Re: [PATCH 1/2] devcoredump: Remove devcoredump device if failing device is gone

From: Rodrigo Vivi
Date: Tue Jan 30 2024 - 10:16:34 EST


> > If the failing_device is gone, the 'data cookie' it used to register with
> > dev_coredumpm(... void *data,...), is also likely gone on a clean removal.
>
> That's on the user. You'll always be able to shoot yourself in the foot.
>
> > And to be honest, we shouldn't even count that the registered *read()
> > function pointer is valid anymore.
>
> That's not true: the module cannot be removed, there's a reference to it
> if you're using dev_coredumpm() correctly (which is to say: pass
> THIS_MODULE to the struct module *owner argument).
>
> > Well, we could indeed. And that would unblock our CI, but I'm afraid
> > it wouldn't protect the final user from bad memory access on a direct
> > $ cat /sys/class/devcoredump/devcd<n>/data
> >
> > Shouldn't we consider this critical itself to justify this entirely
> > removal?
>
> No?
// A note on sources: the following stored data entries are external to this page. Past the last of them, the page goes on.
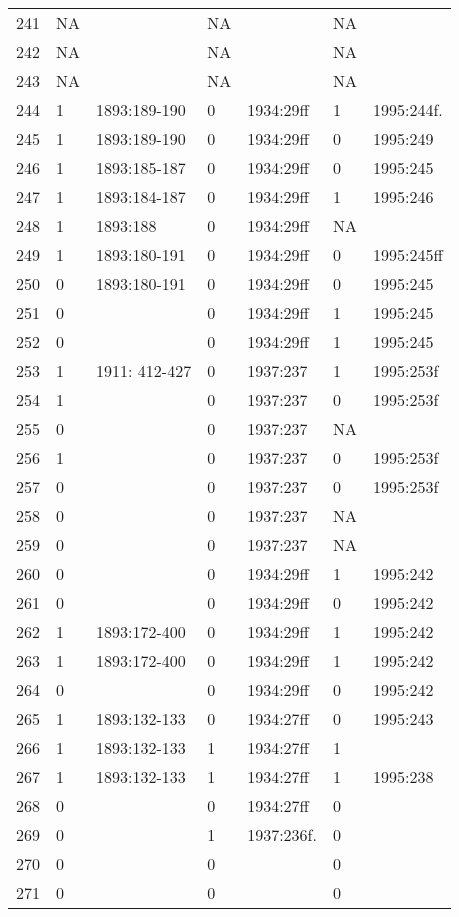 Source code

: {\begin{longtable}{p{.04\linewidth}p{.1\linewidth}p{.16\linewidth}p{.08\linewidth}p{.16\linewidth}p{.08\linewidth}p{.16\linewidth}}
241 & NA &  & NA &  & NA & \\
242 & NA &  & NA &  & NA & \\
243 & NA &  & NA &  & NA & \\
244 & 1 & 1893:189-190 & 0 & 1934:29ff & 1 & 1995:244f.\\
245 & 1 & 1893:189-190 & 0 & 1934:29ff & 0 & 1995:249\\
246 & 1 & 1893:185-187 & 0 & 1934:29ff & 0 & 1995:245\\
247 & 1 & 1893:184-187 & 0 & 1934:29ff & 1 & 1995:246\\
248 & 1 & 1893:188 & 0 & 1934:29ff & NA & \\
249 & 1 & 1893:180-191 & 0 & 1934:29ff & 0 & 1995:245ff\\
250 & 0 & 1893:180-191 & 0 & 1934:29ff & 0 & 1995:245\\
251 & 0 &  & 0 & 1934:29ff & 1 & 1995:245\\
252 & 0 &  & 0 & 1934:29ff & 1 & 1995:245\\
253 & 1 & 1911: 412-427 & 0 & 1937:237 & 1 & 1995:253f\\
254 & 1 &  & 0 & 1937:237 & 0 & 1995:253f\\
255 & 0 &  & 0 & 1937:237 & NA & \\
256 & 1 &  & 0 & 1937:237 & 0 & 1995:253f\\
257 & 0 &  & 0 & 1937:237 & 0 & 1995:253f\\
258 & 0 &  & 0 & 1937:237 & NA & \\
259 & 0 &  & 0 & 1937:237 & NA & \\
260 & 0 &  & 0 & 1934:29ff & 1 & 1995:242\\
261 & 0 &  & 0 & 1934:29ff & 0 & 1995:242\\
262 & 1 & 1893:172-400 & 0 & 1934:29ff & 1 & 1995:242\\
263 & 1 & 1893:172-400 & 0 & 1934:29ff & 1 & 1995:242\\
264 & 0 &  & 0 & 1934:29ff & 0 & 1995:242\\
265 & 1 & 1893:132-133 & 0 & 1934:27ff & 0 & 1995:243\\
266 & 1 & 1893:132-133 & 1 & 1934:27ff & 1 & \\
267 & 1 & 1893:132-133 & 1 & 1934:27ff & 1 & 1995:238\\
268 & 0 &  & 0 & 1934:27ff & 0 & \\
269 & 0 &  & 1 & 1937:236f. & 0 & \\
270 & 0 &  & 0 &  & 0 & \\
271 & 0 &  & 0 &  & 0 & \\

\end{longtable}}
IMHO that's totally on the user. If you absolutely cannot make a
> standalone dump 'data' pointer (why not?! you can always stick the
> actual data into a vmalloc chunk and use dev_coredumpv()?)

hmm... fair enough. We would be okay here indeed since devcoredump always
free the data.

> then maybe we
> can offer ways of removing it when you need to?

well, to be honest my first local version was like that, offering
a dev_coredump_removal() that driver could request the removal
before going away.

> But I'd rather not, it
> feels weird to have a need for it.

We could change or CI and instruct our devs to always write
something to 'data' to ensure that devcoredump is deleted
before we can reload our module. Maybe that's the right
approach indeed, although I would really prefer to have
a direct way.


>
> johannes